● Assignment: Supply the number of lines below containing "blocks", nothing else.

● Source information:
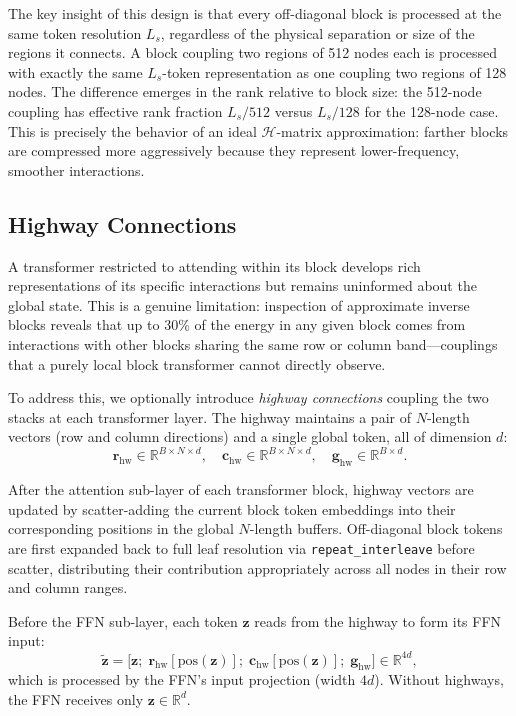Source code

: \documentclass[acmtog,anonymous,review]{acmart}
\begin{document}
The key insight of this design is that every off-diagonal block is processed at the same token
resolution $L_s$, regardless of the physical separation or size of the regions it connects.  A
block coupling two regions of 512 nodes each is processed with exactly the same $L_s$-token
representation as one coupling two regions of 128 nodes.  The difference emerges in the rank
relative to block size: the 512-node coupling has effective rank fraction $L_s/512$ versus
$L_s/128$ for the 128-node case.  This is precisely the behavior of an ideal $\mathcal{H}$-matrix
approximation: farther blocks are compressed more aggressively because they represent lower-frequency,
smoother interactions.

\subsection{Highway Connections}
\label{sec:method:highways}

A transformer restricted to attending within its block develops rich representations of its specific
interactions but remains uninformed about the global state.  This is a genuine limitation:
inspection of approximate inverse blocks reveals that up to 30\% of the energy in any given block
comes from interactions with other blocks sharing the same row or column band---couplings that a
purely local block transformer cannot directly observe.

To address this, we optionally introduce \emph{highway connections} coupling the two stacks at
each transformer layer.  The highway maintains a pair of $N$-length vectors (row and column
directions) and a single global token, all of dimension $d$:
\[
  \mathbf{r}_\mathrm{hw} \in \mathbb{R}^{B \times N \times d}, \quad
  \mathbf{c}_\mathrm{hw} \in \mathbb{R}^{B \times N \times d}, \quad
  \mathbf{g}_\mathrm{hw} \in \mathbb{R}^{B \times d}.
\]

After the attention sub-layer of each transformer block, highway vectors are updated by
scatter-adding the current block token embeddings into their corresponding positions in the global
$N$-length buffers.  Off-diagonal block tokens are first expanded back to full leaf resolution via
\texttt{repeat\_interleave} before scatter, distributing their contribution appropriately across
all nodes in their row and column ranges.

Before the FFN sub-layer, each token $\mathbf{z}$ reads from the highway to form its FFN input:
\begin{equation}
  \tilde{\mathbf{z}} = \bigl[\mathbf{z};\;
    \mathbf{r}_\mathrm{hw}[\mathrm{pos}(\mathbf{z})];\;
    \mathbf{c}_\mathrm{hw}[\mathrm{pos}(\mathbf{z})];\;
    \mathbf{g}_\mathrm{hw}\bigr] \in \mathbb{R}^{4d},
  \label{eq:highway_concat}
\end{equation}
which is processed by the FFN's input projection (width $4d$).  Without highways, the FFN
receives only $\mathbf{z} \in \mathbb{R}^d$.
\end{document}

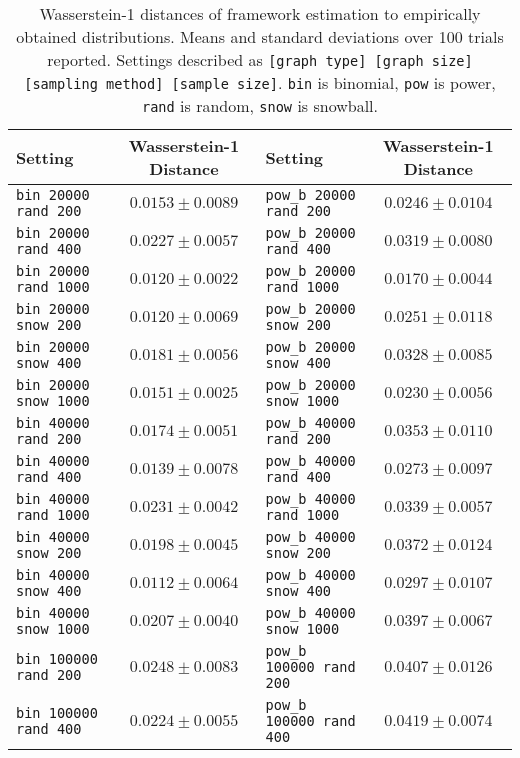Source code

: \begin{table*}
\caption{Wasserstein-1 distances of framework estimation to empirically obtained distributions. Means and standard deviations over 100 trials reported. Settings described as \texttt{[graph type] [graph size] [sampling method] [sample size]}. \texttt{bin} is binomial, \texttt{pow} is power, \texttt{rand} is random, \texttt{snow} is snowball.}
\label{tab:distances}
\begin{tabular}{lc|lc}
\toprule
Setting & Wasserstein-1 Distance & Setting & Wasserstein-1 Distance\\
\midrule
\texttt{bin 20000 rand 200} & $0.0153 \pm 0.0089$ & \texttt{pow\_b 20000 rand 200} & $0.0246 \pm 0.0104$ \\
\texttt{bin 20000 rand 400} & $0.0227 \pm 0.0057$ & \texttt{pow\_b 20000 rand 400} & $0.0319 \pm 0.0080$ \\
\texttt{bin 20000 rand 1000} & $0.0120 \pm 0.0022$ & \texttt{pow\_b 20000 rand 1000} & $0.0170 \pm 0.0044$ \\
\texttt{bin 20000 snow 200} & $0.0120 \pm 0.0069$ & \texttt{pow\_b 20000 snow 200} & $0.0251 \pm 0.0118$ \\
\texttt{bin 20000 snow 400} & $0.0181 \pm 0.0056$ & \texttt{pow\_b 20000 snow 400} & $0.0328 \pm 0.0085$ \\
\texttt{bin 20000 snow 1000} & $0.0151 \pm 0.0025$ & \texttt{pow\_b 20000 snow 1000} & $0.0230 \pm 0.0056$ \\
\texttt{bin 40000 rand 200} & $0.0174 \pm 0.0051$ & \texttt{pow\_b 40000 rand 200} & $0.0353 \pm 0.0110$ \\
\texttt{bin 40000 rand 400} & $0.0139 \pm 0.0078$ & \texttt{pow\_b 40000 rand 400} & $0.0273 \pm 0.0097$ \\
\texttt{bin 40000 rand 1000} & $0.0231 \pm 0.0042$ & \texttt{pow\_b 40000 rand 1000} & $0.0339 \pm 0.0057$ \\
\texttt{bin 40000 snow 200} & $0.0198 \pm 0.0045$ & \texttt{pow\_b 40000 snow 200} & $0.0372 \pm 0.0124$ \\
\texttt{bin 40000 snow 400} & $0.0112 \pm 0.0064$ & \texttt{pow\_b 40000 snow 400} & $0.0297 \pm 0.0107$ \\
\texttt{bin 40000 snow 1000} & $0.0207 \pm 0.0040$ & \texttt{pow\_b 40000 snow 1000} & $0.0397 \pm 0.0067$ \\
\texttt{bin 100000 rand 200} & $0.0248 \pm 0.0083$ & \texttt{pow\_b 100000 rand 200} & $0.0407 \pm 0.0126$ \\
\texttt{bin 100000 rand 400} & $0.0224 \pm 0.0055$ & \texttt{pow\_b 100000 rand 400} & $0.0419 \pm 0.0074$ \\

\end{tabular}
\end{table*}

● Your response: 3